BMC Treads Carefully Among The Giants
Since its founding in 1980, BMC Software has been successfully delivering management solutions to large enterprises. During that time, the vendor has been able to deftly maneuver around possible potholes to earn a top position in this highly competitive market sector. But more work remains. Like other high tech segments, the management segment is experiencing slowing growth.
November 10, 2011
Since its founding in 1980, BMC Software has been successfully delivering management solutions to large enterprises. During that time, the vendor has been able to deftly maneuver around possible potholes to earn a top position (one that generated more than $2 billion for the company in fiscal 2011) in this highly competitive market sector.
But more work remains. Like other high tech segments, the management segment is experiencing slowing growth. The double-digit increases evident historically have given way to single digit growth. "There is a good possibility that consolidation will occur among the top tier management companies in the next few years," notes Jean-Pierre Garbani, VP at Forrester Research.
BMC may be a company ripe for the picking. The vendor is much smaller than behemoths such as HP, IBM, Microsoft and Oracle. To avoid being swallowed up, BMC has focused on delivering high-level management functions, such as end user experience monitoring and cloud management. Time will tell if it is positioned well enough to withstand future market shifts.
Even though the economy has recently been wallowing, BMC has fared well. In 2011, its sales increased 8% from the previous year. "BMC has done a good job anticipating customer needs," says Mary Johnston Turner, research VP, Enterprise System Management Software, IDC.

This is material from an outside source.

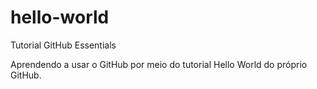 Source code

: # hello-world
Tutorial GitHub Essentials

Aprendendo a usar o GitHub por meio do tutorial Hello World do próprio GitHub.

Companies are searching for ways to leverage their IT systems. "With budgets being constrained, corporations are looking to increase staff efficiency through automation," explains Matthew Selheimer, assistant VP of Solutions at BMC.
BMC moved in this direction with its Business Service Management (BSM) initiative. These tools enable IT departments to manage their business services from service definition through service request to provisioning and configuration. The tools are designed to help enterprises monitor infrastructure performance, as well as generate the reports needed to ensure governance.
The movement to cloud computing has presented a significant challenge to established management suppliers like BMC. Its products were built to monitor traditional enterprise data centers rather than operate over network connections, the model that cloud computing relies on.
Consequently, management vendors spent much of the previous few years revamping their products to support and be available via a cloud delivery model. BMC began delivering its Remedy help desk software in a cloud model at the end of the second quarter in 2010. Also, the vendor has been enhancing its management portfolio so it provides IT organizations with a unified view into physical, virtual and hybrid cloud environments.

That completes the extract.